Task statement: Within the listing below, how many lines hold "azure"? Reply with that number and no other text.

Excerpted data:
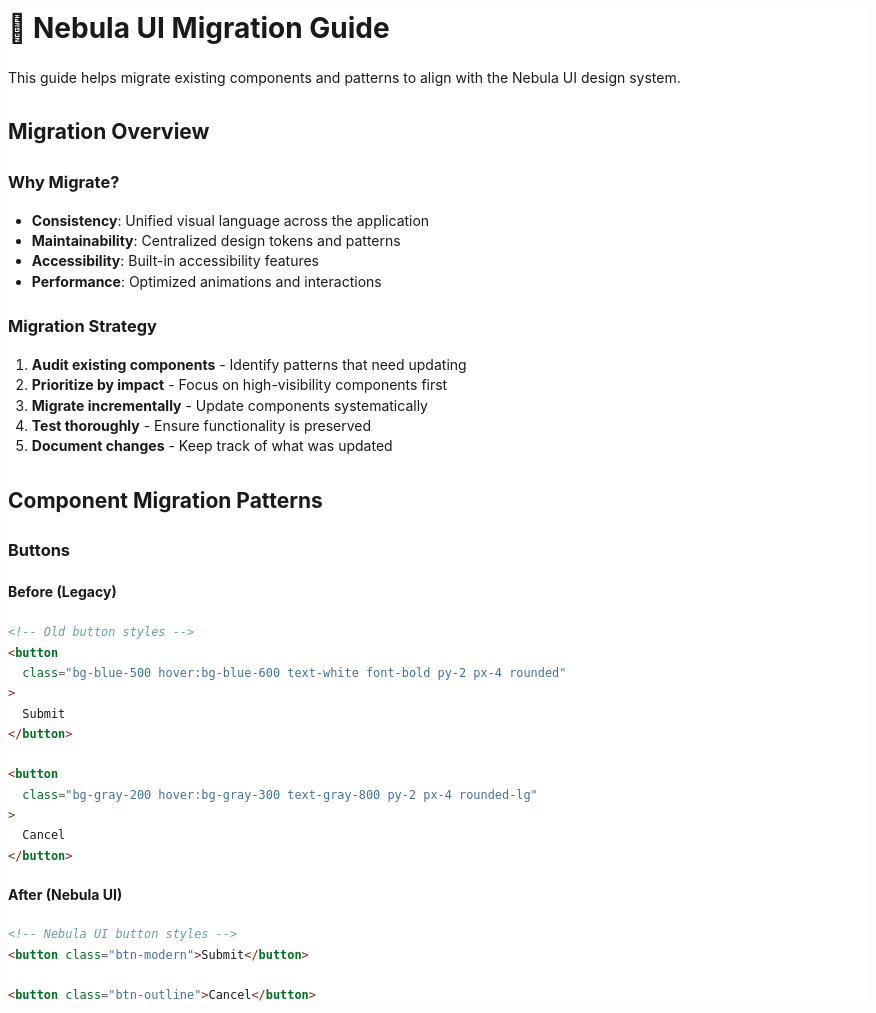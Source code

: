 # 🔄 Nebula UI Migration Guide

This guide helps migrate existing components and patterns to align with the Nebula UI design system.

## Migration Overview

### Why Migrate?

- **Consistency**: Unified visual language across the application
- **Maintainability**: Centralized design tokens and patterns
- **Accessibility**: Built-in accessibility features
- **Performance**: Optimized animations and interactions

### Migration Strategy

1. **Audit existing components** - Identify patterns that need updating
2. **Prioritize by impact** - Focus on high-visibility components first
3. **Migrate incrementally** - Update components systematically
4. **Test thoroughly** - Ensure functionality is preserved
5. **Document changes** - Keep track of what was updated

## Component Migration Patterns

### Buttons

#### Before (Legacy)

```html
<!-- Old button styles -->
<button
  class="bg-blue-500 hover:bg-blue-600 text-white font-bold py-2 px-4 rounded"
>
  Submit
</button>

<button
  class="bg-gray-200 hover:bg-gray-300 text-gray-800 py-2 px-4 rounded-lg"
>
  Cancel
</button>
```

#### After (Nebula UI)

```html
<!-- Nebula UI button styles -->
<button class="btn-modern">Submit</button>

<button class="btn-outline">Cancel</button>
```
* * *
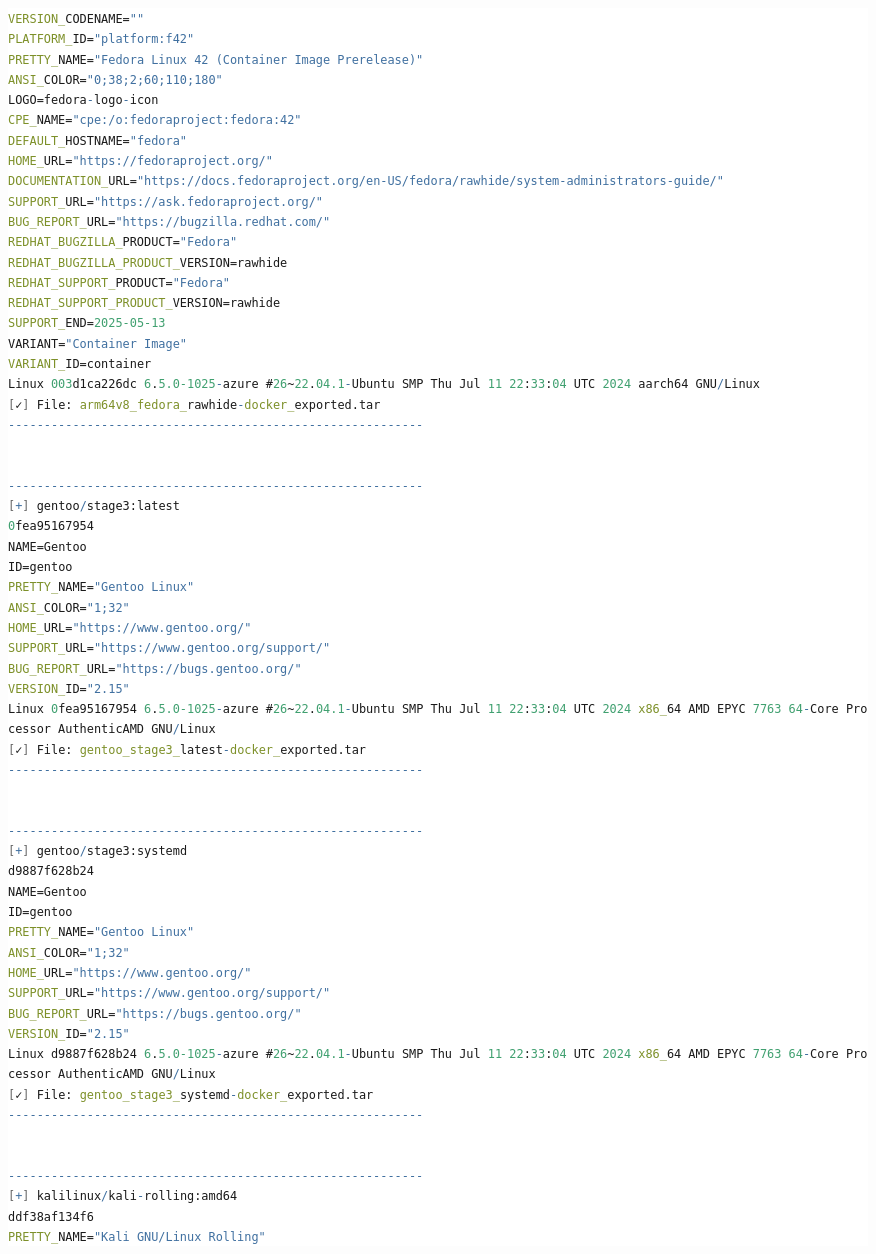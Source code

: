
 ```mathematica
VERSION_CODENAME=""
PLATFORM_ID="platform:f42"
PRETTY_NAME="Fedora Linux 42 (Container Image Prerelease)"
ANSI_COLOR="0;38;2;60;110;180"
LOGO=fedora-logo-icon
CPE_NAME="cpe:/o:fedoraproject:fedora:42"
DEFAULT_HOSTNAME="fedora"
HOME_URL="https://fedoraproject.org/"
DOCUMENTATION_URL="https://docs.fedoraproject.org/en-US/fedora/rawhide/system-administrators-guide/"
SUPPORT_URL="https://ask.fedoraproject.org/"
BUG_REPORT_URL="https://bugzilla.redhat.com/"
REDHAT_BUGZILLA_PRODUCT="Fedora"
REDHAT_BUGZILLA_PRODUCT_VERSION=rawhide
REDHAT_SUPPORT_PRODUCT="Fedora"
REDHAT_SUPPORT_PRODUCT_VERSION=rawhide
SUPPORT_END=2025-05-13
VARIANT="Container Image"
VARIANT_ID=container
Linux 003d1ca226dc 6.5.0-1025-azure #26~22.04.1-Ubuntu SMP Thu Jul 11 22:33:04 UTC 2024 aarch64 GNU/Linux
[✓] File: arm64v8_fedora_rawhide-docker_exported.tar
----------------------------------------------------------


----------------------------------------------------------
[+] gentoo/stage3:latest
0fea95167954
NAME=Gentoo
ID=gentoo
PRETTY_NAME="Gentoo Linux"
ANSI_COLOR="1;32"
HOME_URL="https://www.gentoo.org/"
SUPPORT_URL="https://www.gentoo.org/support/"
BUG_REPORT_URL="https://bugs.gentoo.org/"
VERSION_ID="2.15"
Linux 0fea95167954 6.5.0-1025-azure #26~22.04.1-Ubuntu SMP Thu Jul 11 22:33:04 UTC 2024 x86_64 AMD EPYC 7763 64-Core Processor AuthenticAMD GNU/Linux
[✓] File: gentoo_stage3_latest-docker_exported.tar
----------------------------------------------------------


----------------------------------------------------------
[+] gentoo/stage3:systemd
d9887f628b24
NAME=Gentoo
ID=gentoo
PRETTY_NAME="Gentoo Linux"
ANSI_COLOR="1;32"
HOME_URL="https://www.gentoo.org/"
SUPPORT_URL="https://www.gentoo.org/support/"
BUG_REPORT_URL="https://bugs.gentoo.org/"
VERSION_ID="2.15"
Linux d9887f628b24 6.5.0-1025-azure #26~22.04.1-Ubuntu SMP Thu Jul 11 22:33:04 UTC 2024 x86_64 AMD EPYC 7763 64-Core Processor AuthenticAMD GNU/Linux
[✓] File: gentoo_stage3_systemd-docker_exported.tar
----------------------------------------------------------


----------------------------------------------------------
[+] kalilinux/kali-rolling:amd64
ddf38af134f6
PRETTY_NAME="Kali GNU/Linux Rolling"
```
--
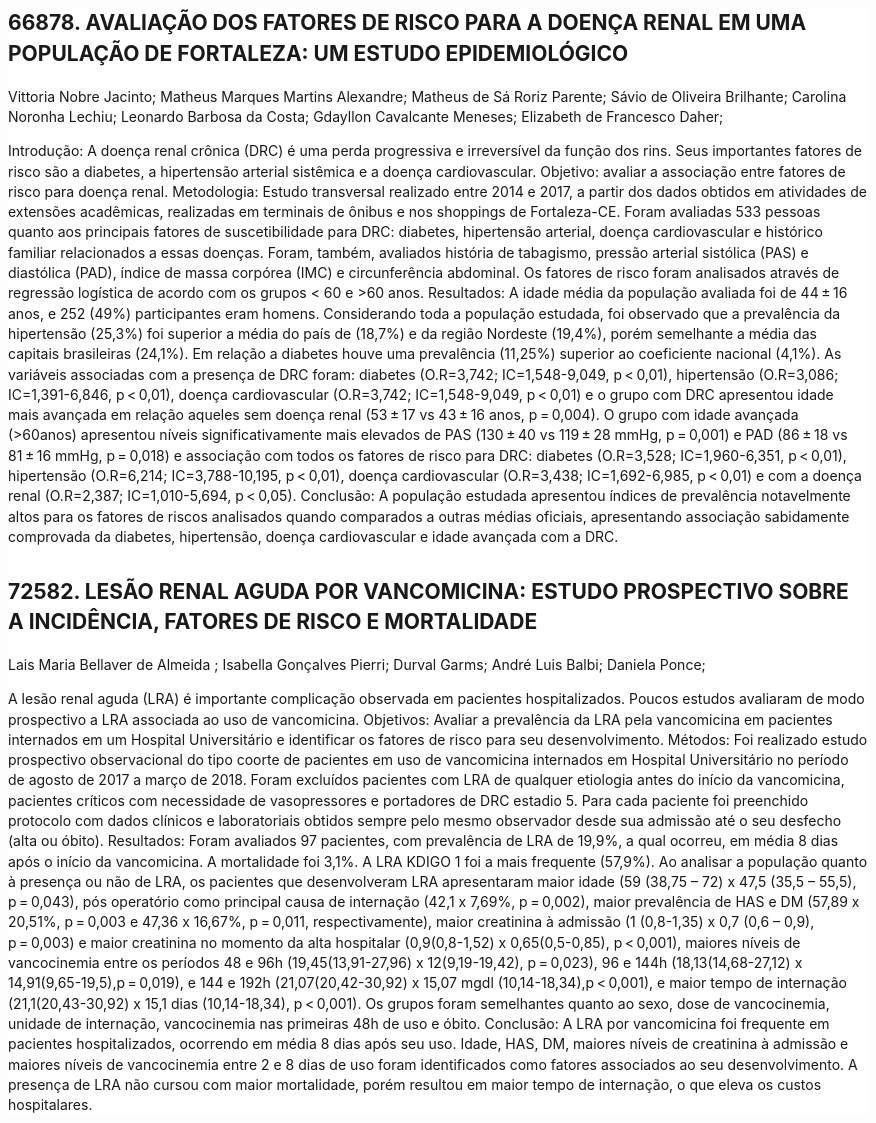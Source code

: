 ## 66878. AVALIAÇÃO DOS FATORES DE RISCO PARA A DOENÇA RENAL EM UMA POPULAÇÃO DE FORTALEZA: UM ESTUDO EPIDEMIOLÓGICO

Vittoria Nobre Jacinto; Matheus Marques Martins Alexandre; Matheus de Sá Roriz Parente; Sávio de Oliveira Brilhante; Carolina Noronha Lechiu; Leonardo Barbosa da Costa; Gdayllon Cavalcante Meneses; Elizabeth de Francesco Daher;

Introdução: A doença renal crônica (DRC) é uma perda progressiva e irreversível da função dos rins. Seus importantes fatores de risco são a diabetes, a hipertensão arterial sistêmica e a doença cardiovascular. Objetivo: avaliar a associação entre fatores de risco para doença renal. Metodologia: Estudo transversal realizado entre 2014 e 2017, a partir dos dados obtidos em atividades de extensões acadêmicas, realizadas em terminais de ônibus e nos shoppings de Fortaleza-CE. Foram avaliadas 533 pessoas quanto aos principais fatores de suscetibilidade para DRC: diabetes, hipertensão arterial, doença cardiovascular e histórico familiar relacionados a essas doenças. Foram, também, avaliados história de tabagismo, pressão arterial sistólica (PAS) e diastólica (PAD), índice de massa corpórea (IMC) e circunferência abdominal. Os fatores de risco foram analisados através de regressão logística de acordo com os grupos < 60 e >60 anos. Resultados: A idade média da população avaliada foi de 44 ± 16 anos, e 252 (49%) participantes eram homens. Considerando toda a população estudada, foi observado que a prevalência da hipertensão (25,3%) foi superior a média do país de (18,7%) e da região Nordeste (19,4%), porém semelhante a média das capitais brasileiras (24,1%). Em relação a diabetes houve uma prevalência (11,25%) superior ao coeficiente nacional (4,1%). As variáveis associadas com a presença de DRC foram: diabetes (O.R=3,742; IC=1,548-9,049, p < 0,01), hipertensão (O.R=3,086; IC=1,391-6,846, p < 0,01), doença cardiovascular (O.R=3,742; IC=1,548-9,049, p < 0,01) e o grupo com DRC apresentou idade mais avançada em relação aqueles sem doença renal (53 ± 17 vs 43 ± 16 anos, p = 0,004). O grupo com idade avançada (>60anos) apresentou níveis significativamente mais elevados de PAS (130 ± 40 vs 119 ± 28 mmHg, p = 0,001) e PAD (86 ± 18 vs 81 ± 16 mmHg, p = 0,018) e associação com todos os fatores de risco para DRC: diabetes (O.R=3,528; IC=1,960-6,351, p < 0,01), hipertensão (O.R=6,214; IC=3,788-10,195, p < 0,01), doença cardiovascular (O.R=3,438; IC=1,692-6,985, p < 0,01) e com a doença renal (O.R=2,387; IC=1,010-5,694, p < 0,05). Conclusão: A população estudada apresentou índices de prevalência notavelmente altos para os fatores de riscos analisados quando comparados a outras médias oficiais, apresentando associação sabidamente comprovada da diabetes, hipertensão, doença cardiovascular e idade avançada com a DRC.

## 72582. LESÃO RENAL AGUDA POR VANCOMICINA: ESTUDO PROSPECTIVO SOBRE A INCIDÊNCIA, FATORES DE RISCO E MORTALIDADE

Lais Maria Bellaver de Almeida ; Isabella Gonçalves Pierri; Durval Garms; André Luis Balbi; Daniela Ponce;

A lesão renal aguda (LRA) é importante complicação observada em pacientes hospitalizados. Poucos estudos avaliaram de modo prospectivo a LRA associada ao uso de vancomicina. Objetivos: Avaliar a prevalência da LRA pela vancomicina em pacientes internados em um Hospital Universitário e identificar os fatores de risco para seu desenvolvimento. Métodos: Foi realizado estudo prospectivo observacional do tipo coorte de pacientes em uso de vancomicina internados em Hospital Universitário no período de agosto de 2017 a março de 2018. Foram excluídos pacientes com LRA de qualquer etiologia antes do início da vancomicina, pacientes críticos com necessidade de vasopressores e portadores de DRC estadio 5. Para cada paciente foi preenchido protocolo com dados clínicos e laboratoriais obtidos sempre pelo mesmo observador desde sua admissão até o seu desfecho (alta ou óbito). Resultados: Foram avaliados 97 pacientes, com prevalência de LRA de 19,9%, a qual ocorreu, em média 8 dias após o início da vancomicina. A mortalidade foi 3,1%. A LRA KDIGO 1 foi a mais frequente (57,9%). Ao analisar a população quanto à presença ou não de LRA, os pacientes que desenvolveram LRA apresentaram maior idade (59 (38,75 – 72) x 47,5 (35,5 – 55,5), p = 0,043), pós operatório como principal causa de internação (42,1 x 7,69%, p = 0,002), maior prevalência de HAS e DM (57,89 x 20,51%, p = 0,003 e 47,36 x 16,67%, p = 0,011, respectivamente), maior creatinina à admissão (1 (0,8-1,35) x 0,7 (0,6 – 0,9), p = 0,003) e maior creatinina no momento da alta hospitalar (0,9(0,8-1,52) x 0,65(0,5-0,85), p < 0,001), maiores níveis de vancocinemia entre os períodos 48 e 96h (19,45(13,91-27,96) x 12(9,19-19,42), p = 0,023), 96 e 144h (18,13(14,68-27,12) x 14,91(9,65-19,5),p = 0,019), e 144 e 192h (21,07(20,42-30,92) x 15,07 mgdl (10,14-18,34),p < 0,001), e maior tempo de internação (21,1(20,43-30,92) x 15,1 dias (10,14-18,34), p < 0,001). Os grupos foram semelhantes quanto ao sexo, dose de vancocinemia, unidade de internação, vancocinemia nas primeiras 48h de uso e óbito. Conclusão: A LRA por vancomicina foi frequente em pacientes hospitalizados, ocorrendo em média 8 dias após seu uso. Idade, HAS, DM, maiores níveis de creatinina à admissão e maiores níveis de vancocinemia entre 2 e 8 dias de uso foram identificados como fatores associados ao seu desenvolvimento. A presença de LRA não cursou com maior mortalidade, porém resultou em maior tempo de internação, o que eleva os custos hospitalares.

Result of the task: 3